FAERS Signal Table (OpenFDA, cholecalciferol, retrieved 2026-04-17, N=74,217 total reports)
| Reaction | Count | Linked indication | Severity | Interpretation |
|---|---|---|---|---|
| Hypercalcaemia | ~384 | Toxicity | Serious | True D3 signal; dose + duration dependent |
| Nephrolithiasis | ~422 | Hypercalciuria complication | Moderate–Serious | Dose + duration dependent; preventable with hydration + Ca monitoring |
| Fatigue | 7,734 | Non-specific | Mixed | Dominated by multivitamin / Fosamax+D co-reporting |
| Off-label use | 7,559 | Regulatory | N/A | Regulatory flag, not adverse event |
| Diarrhoea | 6,416 | GI | Non-serious | Likely multivitamin co-reporting |
| Nausea | 6,085 | GI / hypercalcemia | Mixed | Partially D3-signal (hypercalcemia cluster: nausea 105 co-reports within hypercalcemia reports) |
| Dyspnoea | 5,449 | Cardiopulmonary | Serious | Likely combination-product + elderly polypharmacy |
| Headache | 5,412 | Non-specific | Non-serious | Dominated by multivitamin noise |
FAERS interpretation (per vault pharma-skepticism protocol): The 74,217-report headline is misleading. True D3-attributable signals are hypercalcemia (384) and nephrolithiasis (422) — biologically plausible, dose/duration-dependent, preventable with monitoring. The top ten "adverse reactions" are dominated by (1) Fosamax Plus D (alendronate combination) reporting, (2) Infuvite Pediatric parenteral multivitamin, and (3) elderly polypharmacy background. Pure oral D3 supplement signal is minimal. Death outcomes (1,912 reports) cluster in multimorbid hospitalized patients on parenteral or multivitamin cholecalciferol, not on oral D3 toxicity.
Monitoring
| Test | When | Target |
|---|---|---|
| 25(OH)D | Baseline (if high-risk), 3 mo after dose change, then annually | 30–50 ng/mL (older Endocrine Society); 20–40 ng/mL (IOM); no target (2024 Endocrine Society) |
| Serum calcium | Baseline; q3 mo if >4,000 IU/d or on thiazides/digoxin | <10.5 mg/dL |
| PTH | Baseline if bone disease / CKD suspected | Normalize |
| eGFR / creatinine | Baseline in elderly, CKD, on thiazides | Monitor annually |
| 24-hour urinary calcium | If on >4,000 IU/d chronically or stone history | <250 mg/d (F), <300 mg/d (M) |
Red flags: 25(OH)D >100 ng/mL → reduce dose. 25(OH)D >150 ng/mL → stop, monitor Ca, evaluate symptoms. Serum Ca >10.5 → investigate.
Special Populations
- Pregnancy/Lactation: Safe at 1,000–4,000 IU/d (ACOG, Cochrane 2024). Do not exceed UL without specialist oversight. Maternal D status sets infant D status for first 4–6 mo; breastfed infants should receive 400 IU/d independent (AAP).

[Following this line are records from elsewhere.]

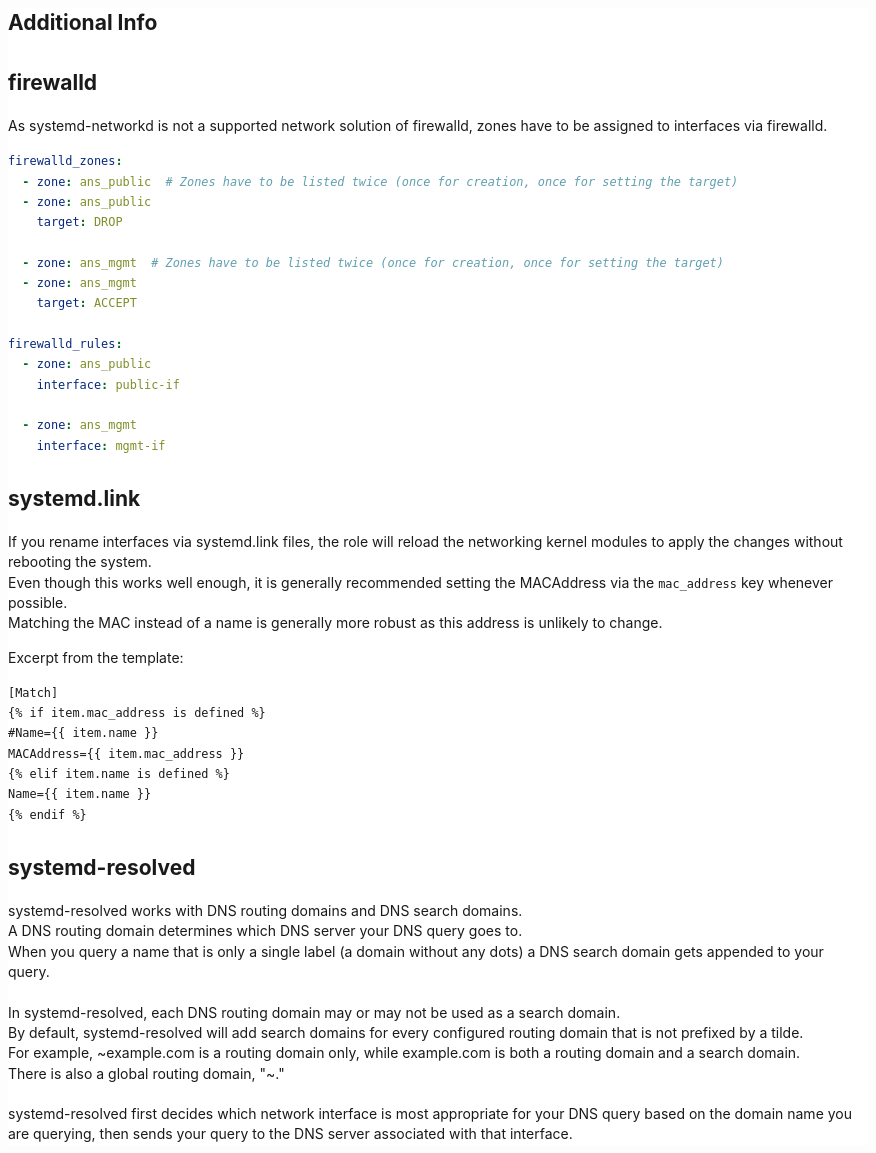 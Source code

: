 Additional Info
---------------
## firewalld
As systemd-networkd is not a supported network solution of firewalld, zones have to be assigned to interfaces via firewalld.
```yaml
firewalld_zones:
  - zone: ans_public  # Zones have to be listed twice (once for creation, once for setting the target)
  - zone: ans_public
    target: DROP

  - zone: ans_mgmt  # Zones have to be listed twice (once for creation, once for setting the target)
  - zone: ans_mgmt
    target: ACCEPT

firewalld_rules:
  - zone: ans_public
    interface: public-if

  - zone: ans_mgmt
    interface: mgmt-if
```

## systemd.link
If you rename interfaces via systemd.link files, the role will reload the networking kernel modules to apply the changes without rebooting the system.<br>
Even though this works well enough, it is generally recommended setting the MACAddress via the `mac_address` key whenever possible.<br>
Matching the MAC instead of a name is generally more robust as this address is unlikely to change.<br>

Excerpt from the template:
```
[Match]
{% if item.mac_address is defined %}
#Name={{ item.name }}
MACAddress={{ item.mac_address }}
{% elif item.name is defined %}
Name={{ item.name }}
{% endif %}
```

## systemd-resolved
systemd-resolved works with DNS routing domains and DNS search domains.<br>
A DNS routing domain determines which DNS server your DNS query goes to.<br>
When you query a name that is only a single label (a domain without any dots) a DNS search domain gets appended to your query.<br><br>
In systemd-resolved, each DNS routing domain may or may not be used as a search domain.<br>
By default, systemd-resolved will add search domains for every configured routing domain that is not prefixed by a tilde.<br>
For example, ~example.com is a routing domain only, while example.com is both a routing domain and a search domain.<br>
There is also a global routing domain,  "~."<br><br>
systemd-resolved first decides which network interface is most appropriate for your DNS query based on the domain name you are querying, then sends your query to the DNS server associated with that interface.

- Infants: 400 IU/d from first week of life if breastfed. Rickets prevention non-negotiable.
- Elderly ≥75: Empiric supplementation recommended; lower muscle synthesis, lower cutaneous production, higher fall risk.
- Obese (BMI ≥30): Need ~1.5–2× standard dose due to volumetric dilution in adipose.

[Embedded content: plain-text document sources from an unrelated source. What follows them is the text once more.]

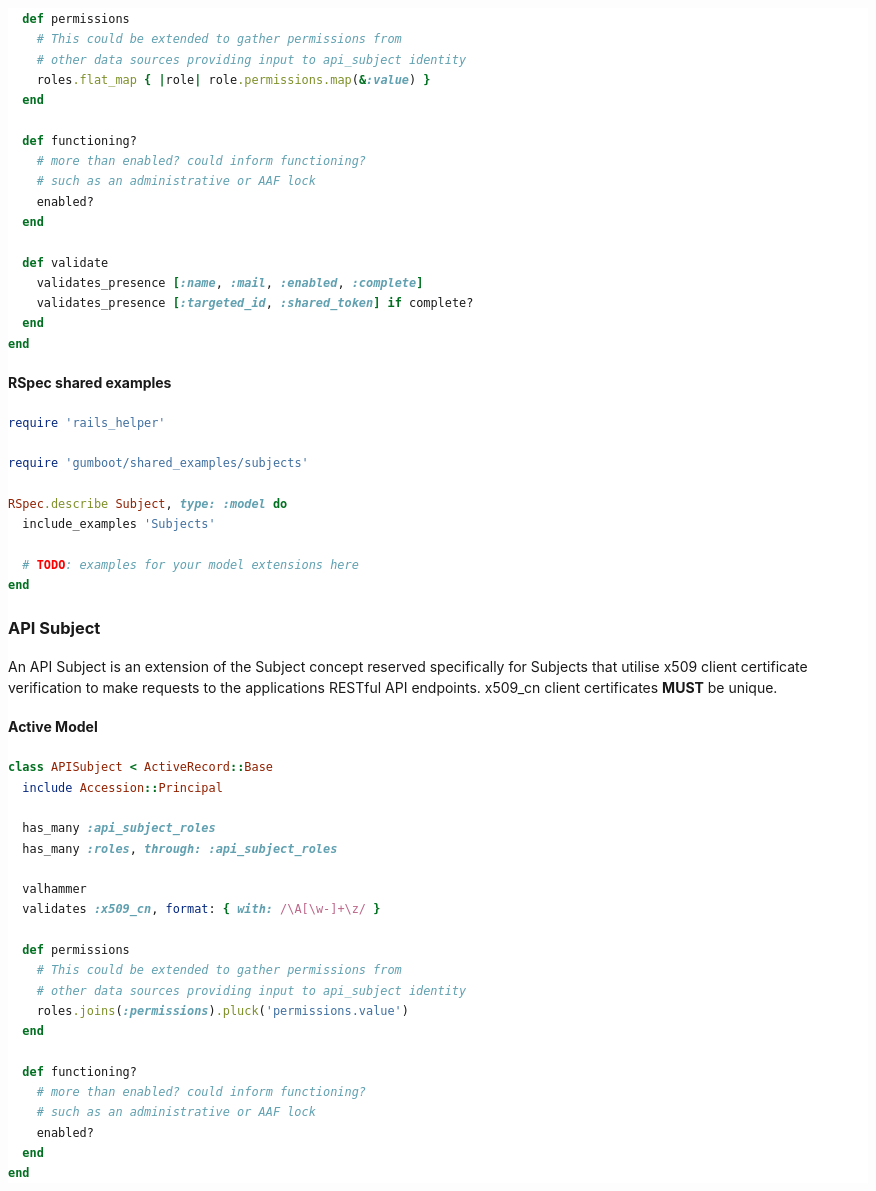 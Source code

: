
 ``` ruby
  def permissions
    # This could be extended to gather permissions from
    # other data sources providing input to api_subject identity
    roles.flat_map { |role| role.permissions.map(&:value) }
  end

  def functioning?
    # more than enabled? could inform functioning?
    # such as an administrative or AAF lock
    enabled?
  end

  def validate
    validates_presence [:name, :mail, :enabled, :complete]
    validates_presence [:targeted_id, :shared_token] if complete?
  end
end
```

#### RSpec shared examples
```ruby
require 'rails_helper'

require 'gumboot/shared_examples/subjects'

RSpec.describe Subject, type: :model do
  include_examples 'Subjects'

  # TODO: examples for your model extensions here
end
```

### API Subject
An API Subject is an extension of the Subject concept reserved specifically for Subjects that utilise x509 client certificate verification to make requests to the applications RESTful API endpoints. x509_cn client certificates **MUST** be unique.

#### Active Model
``` ruby
class APISubject < ActiveRecord::Base
  include Accession::Principal

  has_many :api_subject_roles
  has_many :roles, through: :api_subject_roles

  valhammer
  validates :x509_cn, format: { with: /\A[\w-]+\z/ }

  def permissions
    # This could be extended to gather permissions from
    # other data sources providing input to api_subject identity
    roles.joins(:permissions).pluck('permissions.value')
  end

  def functioning?
    # more than enabled? could inform functioning?
    # such as an administrative or AAF lock
    enabled?
  end
end
```


[Gem Version]: https://rubygems.org/gems/aaf-gumboot
[Build Status]: https://codeship.com/projects/91207
[Dependency Status]: https://gemnasium.com/ausaccessfed/aaf-gumboot
[Code Climate]: https://codeclimate.com/github/ausaccessfed/aaf-gumboot
[GV img]: https://img.shields.io/gem/v/aaf-gumboot.svg
[BS img]: https://img.shields.io/codeship/9f557e20-0ccb-0133-b925-7aae0ba3591b/develop.svg
[DS img]: https://img.shields.io/gemnasium/ausaccessfed/aaf-gumboot.svg
[CC img]: https://img.shields.io/codeclimate/github/ausaccessfed/aaf-gumboot.svg
[CS img]: https://img.shields.io/codeclimate/coverage/github/ausaccessfed/aaf-gumboot.svg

- Dark-skinned + northern latitudes: Higher risk of deficiency year-round; higher doses often needed.
Synergies & Stacking
| Co-nutrient | Why | Dose | Evidence |
|---|---|---|---|
| Calcium | D3 ↑ intestinal Ca absorption 10–15% → 30–40%; combined = fracture prevention; without Ca, D3 has no fracture effect | 1,000–1,200 mg/d total (diet + supp) | 5/5 |
| Magnesium | Required cofactor for 25-hydroxylase and 1α-hydroxylase; Mg deficiency blunts D3 response and may drive paradoxical anxiety at high doses | 300–400 mg/d | 4/5 |
| Vitamin K2 (MK-7) | Activates D3-dependent proteins (osteocalcin, MGP); directs Ca to bone vs. arteries; practically mandatory at D3 >2,000 IU/d ongoing | 100–200 mcg/d MK-7 | 4/5 |
| Boron | Inhibits 24-hydroxylase → extends D3 half-life; may help non-responders | 3–6 mg/d | 3/5 |
| Zinc | May enhance VDR function; frequently co-deficient | 15–30 mg/d | 3/5 |
| Vitamin A | VDR-RXR heterodimer requires balanced retinoid; excess A antagonizes D3 | Diet-based; supplementation usually not needed | 3/5 |
| Omega-3 | Anti-inflammatory synergy (tested together in VITAL, DO-HEALTH); DO-HEALTH DNA-methylation benefit required both | 1–2 g/d EPA+DHA | 3/5 |
| Protein + resistance exercise | Required for sarcopenia/muscle benefit — D3 alone is null (PMID 41319491, 41422832, 39565152) | 1.2–1.6 g/kg protein + 2–3×/wk resistance | 4/5 |
Key stacking rule: Vitamin K2 MK-7 100–200 mcg/d is essentially mandatory once D3 dose exceeds 2,000 IU/d and continues for months. Without K2, D3-driven increased calcium absorption favors soft-tissue calcification over bone mineralization. Magnesium is the most commonly neglected cofactor — and the one most associated with "D3 didn't work for me" and paradoxical anxiety/insomnia complaints.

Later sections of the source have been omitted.